Different types of genetic variants exist. Commonly, people look at single nucleotide polymorphisms (SNPs, sometimes also known as single nucleotide variants, SNVs). Other classes include small insertions and deletions (known collectively as indels), as well as larger structural variants, such as large insertions, deletions, inversions and translocations. Some of these larger ones are described as copy number variants, CNVs).

Here, we aim to identify genetic variation and genotypes from short paired-end Illumina reads. First, we will map the reads from each individual to a reference assembly similar to the one created in the previous practical (you can use your assembly too, but that is better left as an exercise for later!). Then we will find the positions where at least some of the individuals differ from the reference genome sequence (and from each other).

2. Pipeline

We will analyse subsets of whole-genome sequences of several fire ant individuals. The fire ant, Solenopsis invicta, is notable for having two colony types, with some colonies having one queen and other colonies having multiple queens. Previous work showed that this trait is associated with the B vs. b alleles of a genetic marker. In this practical, we aim to understand whether there are multiple genetic differences between B and b ants.
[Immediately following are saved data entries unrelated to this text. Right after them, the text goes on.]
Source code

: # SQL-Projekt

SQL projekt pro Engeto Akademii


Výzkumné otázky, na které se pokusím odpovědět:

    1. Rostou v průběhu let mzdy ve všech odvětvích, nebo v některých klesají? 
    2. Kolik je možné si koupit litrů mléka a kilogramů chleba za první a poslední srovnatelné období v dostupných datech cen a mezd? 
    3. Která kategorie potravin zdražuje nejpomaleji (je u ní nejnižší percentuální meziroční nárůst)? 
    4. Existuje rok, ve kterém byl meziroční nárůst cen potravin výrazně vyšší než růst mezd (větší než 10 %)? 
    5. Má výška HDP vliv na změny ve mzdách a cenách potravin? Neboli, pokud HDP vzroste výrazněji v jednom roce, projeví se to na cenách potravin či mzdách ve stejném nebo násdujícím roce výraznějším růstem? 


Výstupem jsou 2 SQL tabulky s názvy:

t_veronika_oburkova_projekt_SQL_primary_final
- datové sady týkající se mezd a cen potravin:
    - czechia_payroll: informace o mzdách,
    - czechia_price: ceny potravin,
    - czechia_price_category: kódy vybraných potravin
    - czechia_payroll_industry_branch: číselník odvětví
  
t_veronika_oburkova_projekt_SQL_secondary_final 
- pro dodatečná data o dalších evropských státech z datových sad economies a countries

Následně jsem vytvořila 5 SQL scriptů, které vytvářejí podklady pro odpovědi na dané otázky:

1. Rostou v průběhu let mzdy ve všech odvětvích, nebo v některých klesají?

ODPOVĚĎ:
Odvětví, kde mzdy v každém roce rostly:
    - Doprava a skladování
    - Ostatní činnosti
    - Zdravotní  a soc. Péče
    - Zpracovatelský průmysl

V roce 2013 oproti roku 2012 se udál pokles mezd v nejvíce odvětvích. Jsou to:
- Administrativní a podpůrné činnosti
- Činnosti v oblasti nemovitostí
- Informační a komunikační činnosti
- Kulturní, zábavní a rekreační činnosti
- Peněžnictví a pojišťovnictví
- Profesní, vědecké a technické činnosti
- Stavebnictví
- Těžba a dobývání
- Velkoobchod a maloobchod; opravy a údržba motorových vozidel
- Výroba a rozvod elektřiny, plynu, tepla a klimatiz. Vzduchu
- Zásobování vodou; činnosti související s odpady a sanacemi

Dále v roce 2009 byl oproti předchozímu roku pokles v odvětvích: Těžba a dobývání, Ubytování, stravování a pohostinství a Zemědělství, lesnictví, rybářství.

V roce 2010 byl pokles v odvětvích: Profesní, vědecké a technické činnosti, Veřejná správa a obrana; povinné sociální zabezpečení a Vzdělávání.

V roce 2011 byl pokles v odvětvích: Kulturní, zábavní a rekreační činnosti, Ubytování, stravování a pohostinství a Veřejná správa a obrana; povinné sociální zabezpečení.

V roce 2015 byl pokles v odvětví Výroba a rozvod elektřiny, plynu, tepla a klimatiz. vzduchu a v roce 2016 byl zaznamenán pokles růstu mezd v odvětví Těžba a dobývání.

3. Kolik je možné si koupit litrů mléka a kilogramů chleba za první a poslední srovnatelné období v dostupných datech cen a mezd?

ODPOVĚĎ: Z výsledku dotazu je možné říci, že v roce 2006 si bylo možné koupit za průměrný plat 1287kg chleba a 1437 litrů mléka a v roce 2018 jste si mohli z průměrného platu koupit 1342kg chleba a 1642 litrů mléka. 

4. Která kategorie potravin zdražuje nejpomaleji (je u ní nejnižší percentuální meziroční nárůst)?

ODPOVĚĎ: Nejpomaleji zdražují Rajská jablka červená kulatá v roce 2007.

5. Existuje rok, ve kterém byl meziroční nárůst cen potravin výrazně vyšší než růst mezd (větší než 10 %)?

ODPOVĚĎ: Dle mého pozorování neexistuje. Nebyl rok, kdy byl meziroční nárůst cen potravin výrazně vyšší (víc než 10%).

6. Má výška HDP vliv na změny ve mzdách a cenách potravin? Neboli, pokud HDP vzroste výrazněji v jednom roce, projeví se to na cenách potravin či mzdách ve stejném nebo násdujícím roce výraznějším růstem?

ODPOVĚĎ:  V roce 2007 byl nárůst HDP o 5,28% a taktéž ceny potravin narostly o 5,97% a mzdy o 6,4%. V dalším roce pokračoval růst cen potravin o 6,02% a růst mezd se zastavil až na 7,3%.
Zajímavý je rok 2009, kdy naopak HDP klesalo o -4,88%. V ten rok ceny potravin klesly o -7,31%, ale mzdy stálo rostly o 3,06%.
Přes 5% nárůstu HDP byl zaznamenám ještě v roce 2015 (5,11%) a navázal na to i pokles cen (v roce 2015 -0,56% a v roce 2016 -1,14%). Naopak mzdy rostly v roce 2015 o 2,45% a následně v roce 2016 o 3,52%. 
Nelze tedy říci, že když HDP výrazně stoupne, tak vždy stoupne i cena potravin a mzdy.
As a reminder, all ants in single queen colonies carry the B allele of the genetic marker, while individuals carrying the b alelles exist exclusively in multiple queen colonies.

We will use a subset of the reads from whole-genome sequencing of 14 male fire ants. Samples 1B to 7B are from single-queen colonies, samples 1b to 7b are from multiple-queen colonies. Ants are haplodiploid, which means that females are diploid and males are haploid. Here we will use only males, so all our samples are haploid, which makes variant calling easier. Bacteria and yeast are typically also haploid. For highly inbred strains of many laboratory organisms, most of the genome similarly lacks genetic diversity.
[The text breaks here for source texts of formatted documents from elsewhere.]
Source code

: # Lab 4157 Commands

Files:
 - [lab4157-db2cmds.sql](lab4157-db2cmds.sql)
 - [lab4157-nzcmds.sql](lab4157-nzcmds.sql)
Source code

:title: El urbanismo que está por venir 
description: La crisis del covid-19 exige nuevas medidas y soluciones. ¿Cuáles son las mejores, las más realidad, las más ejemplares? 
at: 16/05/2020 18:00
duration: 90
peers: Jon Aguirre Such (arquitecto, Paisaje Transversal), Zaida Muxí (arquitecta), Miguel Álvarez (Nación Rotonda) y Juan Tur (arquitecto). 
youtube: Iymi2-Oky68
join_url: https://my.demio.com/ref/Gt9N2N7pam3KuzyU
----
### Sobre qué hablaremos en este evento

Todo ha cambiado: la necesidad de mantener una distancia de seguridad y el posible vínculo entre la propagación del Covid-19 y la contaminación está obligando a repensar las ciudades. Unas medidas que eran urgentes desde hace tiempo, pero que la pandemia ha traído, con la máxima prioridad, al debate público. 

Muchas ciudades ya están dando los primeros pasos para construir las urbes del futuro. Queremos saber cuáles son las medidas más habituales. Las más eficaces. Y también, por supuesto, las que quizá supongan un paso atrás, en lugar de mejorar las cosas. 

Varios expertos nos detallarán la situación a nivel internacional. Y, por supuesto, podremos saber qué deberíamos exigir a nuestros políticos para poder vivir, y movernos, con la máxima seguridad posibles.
The aim of this practical is to genotype these 14 individuals. We will:

Align the reads of each individual to a reference genome assembly using the aligner bowtie2.
Find positions that differ between each individual and the reference with the software samtools and bcftools.
Filter the SNP calls to produce a set of good-quality SNPs.
Visualise the alignments and the SNP calls in the genome browser IGV.

We recommend that you create a directory for this work following the same principles as in the last few practicals (e.g., 2023-10-02-mapping). You should have subdirectories called input, results and tmp and a WHATIDID.txt file in which to log your commands. Create a symlink (using ln -s) from the reference genome /shared/data/popgen/reference.fa and the directory containing the reads /shared/data/popgen/reads to input subdirectory:

Note: Remember to keep your commands in the WHATIDID.txt file.

2023-10-02-mapping/
├── input
│   ├── -> /shared/data/popgen/reference.fa
│   └── -> /shared/data/popgen/reads
├── results
├── tmp
└── WHATIDID.txt

To check that the reference genome and the reads directory are linked (not copied) in the input directory, you could use one of the following commands from your input directory:

ls -al

Check how many scaffolds there are in the reference genome:

grep "^>" input/reference.fa

Question: Have a look at the .fq.gz files (ls input/reads).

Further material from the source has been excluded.